## Data provided:
────────

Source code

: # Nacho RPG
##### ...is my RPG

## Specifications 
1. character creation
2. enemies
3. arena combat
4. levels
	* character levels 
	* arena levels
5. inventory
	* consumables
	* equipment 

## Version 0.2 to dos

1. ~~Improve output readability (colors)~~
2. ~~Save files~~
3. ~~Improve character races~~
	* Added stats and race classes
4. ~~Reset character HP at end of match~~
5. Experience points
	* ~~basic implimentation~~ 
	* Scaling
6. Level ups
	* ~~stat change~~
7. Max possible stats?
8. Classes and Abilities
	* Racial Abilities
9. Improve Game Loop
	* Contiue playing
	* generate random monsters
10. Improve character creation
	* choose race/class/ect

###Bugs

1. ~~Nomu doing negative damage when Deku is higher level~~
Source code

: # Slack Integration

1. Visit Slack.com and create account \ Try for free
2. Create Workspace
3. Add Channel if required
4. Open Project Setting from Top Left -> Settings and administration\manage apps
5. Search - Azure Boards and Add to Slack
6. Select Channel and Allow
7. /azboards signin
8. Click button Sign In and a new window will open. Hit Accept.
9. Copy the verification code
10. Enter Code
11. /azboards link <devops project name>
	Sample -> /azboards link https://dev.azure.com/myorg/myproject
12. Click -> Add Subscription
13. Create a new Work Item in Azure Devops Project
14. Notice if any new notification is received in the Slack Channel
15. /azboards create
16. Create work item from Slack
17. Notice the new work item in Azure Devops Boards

────────

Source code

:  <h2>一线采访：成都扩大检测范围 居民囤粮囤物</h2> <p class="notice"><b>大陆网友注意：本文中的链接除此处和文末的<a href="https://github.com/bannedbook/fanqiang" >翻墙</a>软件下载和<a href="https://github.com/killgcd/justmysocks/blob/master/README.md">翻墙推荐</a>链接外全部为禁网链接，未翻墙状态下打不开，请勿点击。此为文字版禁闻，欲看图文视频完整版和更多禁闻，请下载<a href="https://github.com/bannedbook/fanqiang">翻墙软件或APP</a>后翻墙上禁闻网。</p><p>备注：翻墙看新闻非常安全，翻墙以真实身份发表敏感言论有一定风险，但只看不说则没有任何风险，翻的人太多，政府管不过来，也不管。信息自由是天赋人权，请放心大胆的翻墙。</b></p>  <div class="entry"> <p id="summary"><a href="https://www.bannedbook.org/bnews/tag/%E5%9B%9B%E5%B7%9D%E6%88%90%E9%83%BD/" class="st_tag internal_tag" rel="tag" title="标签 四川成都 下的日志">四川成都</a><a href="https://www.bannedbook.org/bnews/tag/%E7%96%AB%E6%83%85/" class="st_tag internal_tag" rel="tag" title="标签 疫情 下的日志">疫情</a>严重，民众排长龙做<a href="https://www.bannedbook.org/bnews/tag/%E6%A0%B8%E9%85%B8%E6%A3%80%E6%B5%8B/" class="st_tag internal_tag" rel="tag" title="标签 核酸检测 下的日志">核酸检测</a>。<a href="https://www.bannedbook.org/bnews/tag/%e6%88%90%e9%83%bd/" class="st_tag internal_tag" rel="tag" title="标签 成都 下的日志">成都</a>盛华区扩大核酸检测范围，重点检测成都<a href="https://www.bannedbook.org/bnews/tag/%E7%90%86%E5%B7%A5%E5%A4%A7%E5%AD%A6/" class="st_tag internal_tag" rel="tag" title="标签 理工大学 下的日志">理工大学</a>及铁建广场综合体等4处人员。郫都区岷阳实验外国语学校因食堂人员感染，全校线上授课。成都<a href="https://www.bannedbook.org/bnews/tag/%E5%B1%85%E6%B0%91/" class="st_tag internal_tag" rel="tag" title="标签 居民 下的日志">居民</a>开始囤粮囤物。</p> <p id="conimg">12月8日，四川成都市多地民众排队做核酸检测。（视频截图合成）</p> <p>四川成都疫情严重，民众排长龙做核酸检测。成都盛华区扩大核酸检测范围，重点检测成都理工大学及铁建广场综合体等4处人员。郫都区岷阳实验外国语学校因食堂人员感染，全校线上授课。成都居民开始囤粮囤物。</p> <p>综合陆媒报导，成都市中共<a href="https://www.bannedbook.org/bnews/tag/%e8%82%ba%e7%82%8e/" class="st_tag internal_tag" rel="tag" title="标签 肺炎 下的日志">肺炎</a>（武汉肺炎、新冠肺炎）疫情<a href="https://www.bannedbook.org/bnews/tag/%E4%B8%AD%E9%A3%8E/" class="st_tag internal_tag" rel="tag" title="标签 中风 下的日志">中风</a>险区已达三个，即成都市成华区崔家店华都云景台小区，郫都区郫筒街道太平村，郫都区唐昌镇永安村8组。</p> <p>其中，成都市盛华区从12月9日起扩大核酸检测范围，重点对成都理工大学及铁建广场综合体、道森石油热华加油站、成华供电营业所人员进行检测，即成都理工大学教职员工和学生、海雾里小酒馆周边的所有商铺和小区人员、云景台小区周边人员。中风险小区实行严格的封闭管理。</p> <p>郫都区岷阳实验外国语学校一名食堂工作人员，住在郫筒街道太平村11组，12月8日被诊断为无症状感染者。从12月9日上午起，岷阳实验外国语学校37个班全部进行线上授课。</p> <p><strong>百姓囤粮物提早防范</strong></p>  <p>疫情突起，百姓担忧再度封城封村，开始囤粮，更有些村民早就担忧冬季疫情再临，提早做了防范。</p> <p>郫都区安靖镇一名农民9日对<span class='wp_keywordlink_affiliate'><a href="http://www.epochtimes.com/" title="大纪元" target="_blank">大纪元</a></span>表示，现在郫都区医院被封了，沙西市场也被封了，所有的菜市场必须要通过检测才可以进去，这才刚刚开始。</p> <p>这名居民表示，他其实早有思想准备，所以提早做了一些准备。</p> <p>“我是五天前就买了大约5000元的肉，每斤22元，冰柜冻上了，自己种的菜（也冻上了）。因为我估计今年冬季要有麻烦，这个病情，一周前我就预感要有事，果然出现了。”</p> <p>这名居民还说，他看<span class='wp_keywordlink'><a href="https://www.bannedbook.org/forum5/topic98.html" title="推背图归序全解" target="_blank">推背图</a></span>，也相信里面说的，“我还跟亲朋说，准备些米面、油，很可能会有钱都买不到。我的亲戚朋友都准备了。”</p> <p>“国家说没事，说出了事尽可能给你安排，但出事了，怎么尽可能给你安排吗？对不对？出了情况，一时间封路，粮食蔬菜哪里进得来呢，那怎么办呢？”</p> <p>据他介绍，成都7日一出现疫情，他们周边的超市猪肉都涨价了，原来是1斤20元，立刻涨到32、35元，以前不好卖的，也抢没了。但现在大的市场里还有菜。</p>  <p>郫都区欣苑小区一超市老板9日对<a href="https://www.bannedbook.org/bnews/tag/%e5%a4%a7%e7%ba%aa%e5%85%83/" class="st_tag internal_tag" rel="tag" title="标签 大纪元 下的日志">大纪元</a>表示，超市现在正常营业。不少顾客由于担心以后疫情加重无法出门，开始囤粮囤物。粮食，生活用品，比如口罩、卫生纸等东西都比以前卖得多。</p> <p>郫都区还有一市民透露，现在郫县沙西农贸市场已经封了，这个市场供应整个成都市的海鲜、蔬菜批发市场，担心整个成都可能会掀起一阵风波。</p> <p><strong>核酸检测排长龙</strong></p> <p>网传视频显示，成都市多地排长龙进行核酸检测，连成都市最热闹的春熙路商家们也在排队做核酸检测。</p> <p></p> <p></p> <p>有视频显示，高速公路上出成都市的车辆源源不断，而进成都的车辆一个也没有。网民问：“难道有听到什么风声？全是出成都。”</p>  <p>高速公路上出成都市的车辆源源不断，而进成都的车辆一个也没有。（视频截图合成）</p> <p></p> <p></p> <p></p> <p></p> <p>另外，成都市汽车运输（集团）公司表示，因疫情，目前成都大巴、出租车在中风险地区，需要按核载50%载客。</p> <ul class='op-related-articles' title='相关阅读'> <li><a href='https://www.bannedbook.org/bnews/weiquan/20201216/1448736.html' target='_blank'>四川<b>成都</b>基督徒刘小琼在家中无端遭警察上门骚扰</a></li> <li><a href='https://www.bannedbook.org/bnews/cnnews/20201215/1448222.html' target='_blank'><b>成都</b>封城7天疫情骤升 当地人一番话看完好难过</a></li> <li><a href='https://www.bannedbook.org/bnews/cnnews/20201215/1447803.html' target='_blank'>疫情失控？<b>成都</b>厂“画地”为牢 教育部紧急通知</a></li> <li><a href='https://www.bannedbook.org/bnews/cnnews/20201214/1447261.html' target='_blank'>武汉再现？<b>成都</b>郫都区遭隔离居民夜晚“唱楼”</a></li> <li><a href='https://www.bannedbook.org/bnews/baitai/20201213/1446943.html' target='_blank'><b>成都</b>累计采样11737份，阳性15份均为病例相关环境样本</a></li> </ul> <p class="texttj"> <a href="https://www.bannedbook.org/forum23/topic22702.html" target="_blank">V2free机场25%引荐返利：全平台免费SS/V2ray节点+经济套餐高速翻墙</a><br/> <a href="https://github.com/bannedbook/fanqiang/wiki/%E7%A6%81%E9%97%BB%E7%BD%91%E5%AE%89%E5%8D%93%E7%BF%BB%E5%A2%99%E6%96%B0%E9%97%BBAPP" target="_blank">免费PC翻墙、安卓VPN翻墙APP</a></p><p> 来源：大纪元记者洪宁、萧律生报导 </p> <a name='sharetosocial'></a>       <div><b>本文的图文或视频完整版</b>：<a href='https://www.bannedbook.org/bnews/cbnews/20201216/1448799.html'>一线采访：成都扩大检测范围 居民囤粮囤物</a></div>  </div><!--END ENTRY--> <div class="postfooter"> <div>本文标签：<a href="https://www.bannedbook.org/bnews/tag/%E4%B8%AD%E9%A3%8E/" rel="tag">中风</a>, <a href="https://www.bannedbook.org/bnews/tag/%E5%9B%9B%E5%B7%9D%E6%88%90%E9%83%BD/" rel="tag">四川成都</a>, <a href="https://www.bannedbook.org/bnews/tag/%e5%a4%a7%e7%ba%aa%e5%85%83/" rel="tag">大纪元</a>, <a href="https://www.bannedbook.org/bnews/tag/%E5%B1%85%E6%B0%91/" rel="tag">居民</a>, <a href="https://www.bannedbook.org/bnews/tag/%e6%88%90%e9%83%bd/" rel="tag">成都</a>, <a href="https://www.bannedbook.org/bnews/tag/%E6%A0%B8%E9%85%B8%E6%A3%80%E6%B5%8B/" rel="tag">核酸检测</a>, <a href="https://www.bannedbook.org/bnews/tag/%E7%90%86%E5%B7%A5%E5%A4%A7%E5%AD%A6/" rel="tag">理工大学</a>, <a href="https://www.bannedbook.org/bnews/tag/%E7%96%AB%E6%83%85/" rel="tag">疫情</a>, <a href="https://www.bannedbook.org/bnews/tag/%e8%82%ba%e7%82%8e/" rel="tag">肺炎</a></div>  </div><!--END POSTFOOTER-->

────────

Starting with the line with "and race classes" above and going on through the line with "17. Notice the", transcribe every line exactly, both ends included, and add nothing.

## Solution:
	* Added stats and race classes
4. ~~Reset character HP at end of match~~
5. Experience points
	* ~~basic implimentation~~ 
	* Scaling
6. Level ups
	* ~~stat change~~
7. Max possible stats?
8. Classes and Abilities
	* Racial Abilities
9. Improve Game Loop
	* Contiue playing
	* generate random monsters
10. Improve character creation
	* choose race/class/ect

###Bugs

1. ~~Nomu doing negative damage when Deku is higher level~~
Source code

: # Slack Integration

1. Visit Slack.com and create account \ Try for free
2. Create Workspace
3. Add Channel if required
4. Open Project Setting from Top Left -> Settings and administration\manage apps
5. Search - Azure Boards and Add to Slack
6. Select Channel and Allow
7. /azboards signin
8. Click button Sign In and a new window will open. Hit Accept.
9. Copy the verification code
10. Enter Code
11. /azboards link <devops project name>
	Sample -> /azboards link https://dev.azure.com/myorg/myproject
12. Click -> Add Subscription
13. Create a new Work Item in Azure Devops Project
14. Notice if any new notification is received in the Slack Channel
15. /azboards create
16. Create work item from Slack
17. Notice the new work item in Azure Devops Boards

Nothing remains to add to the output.